Records from a data source:
******
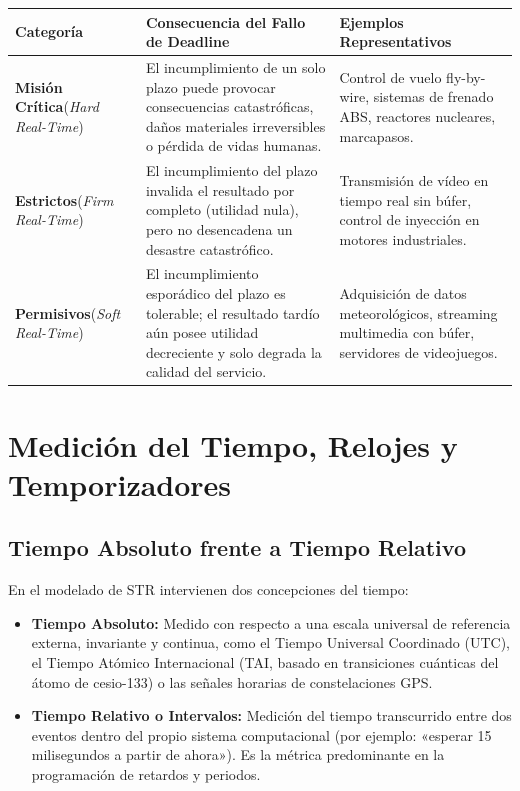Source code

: \begin{table}[h!]
\centering
\small
\begin{tabular}{p{3cm}p{5.5cm}p{5.5cm}}
\toprule
\textbf{Categoría} & \textbf{Consecuencia del Fallo de Deadline} & \textbf{Ejemplos Representativos} \\
\midrule
\textbf{Misión Crítica}\newline (\textit{Hard Real-Time}) & El incumplimiento de un solo plazo puede provocar consecuencias catastróficas, daños materiales irreversibles o pérdida de vidas humanas. & Control de vuelo fly-by-wire, sistemas de frenado ABS, reactores nucleares, marcapasos. \\
\addlinespace
\textbf{Estrictos}\newline (\textit{Firm Real-Time}) & El incumplimiento del plazo invalida el resultado por completo (utilidad nula), pero no desencadena un desastre catastrófico. & Transmisión de vídeo en tiempo real sin búfer, control de inyección en motores industriales. \\
\addlinespace
\textbf{Permisivos}\newline (\textit{Soft Real-Time}) & El incumplimiento esporádico del plazo es tolerable; el resultado tardío aún posee utilidad decreciente y solo degrada la calidad del servicio. & Adquisición de datos meteorológicos, streaming multimedia con búfer, servidores de videojuegos. \\
\bottomrule
\end{tabular}
\end{table}

\section{Medición del Tiempo, Relojes y Temporizadores}

\subsection{Tiempo Absoluto frente a Tiempo Relativo}
En el modelado de STR intervienen dos concepciones del tiempo:
\begin{itemize}[leftmargin=*]
    \item \textbf{Tiempo Absoluto:} Medido con respecto a una escala universal de referencia externa, invariante y continua, como el Tiempo Universal Coordinado (UTC), el Tiempo Atómico Internacional (TAI, basado en transiciones cuánticas del átomo de cesio-133) o las señales horarias de constelaciones GPS.
    \item \textbf{Tiempo Relativo o Intervalos:} Medición del tiempo transcurrido entre dos eventos dentro del propio sistema computacional (por ejemplo: «esperar 15 milisegundos a partir de ahora»). Es la métrica predominante en la programación de retardos y periodos.
\end{itemize}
******
▸ **Requirement**
Write out exactly each line of the entries, starting at the one containing "retardos y periodos." and finishing with the last line.

▸ **Written answer**
    \item \textbf{Tiempo Relativo o Intervalos:} Medición del tiempo transcurrido entre dos eventos dentro del propio sistema computacional (por ejemplo: «esperar 15 milisegundos a partir de ahora»). Es la métrica predominante en la programación de retardos y periodos.
\end{itemize}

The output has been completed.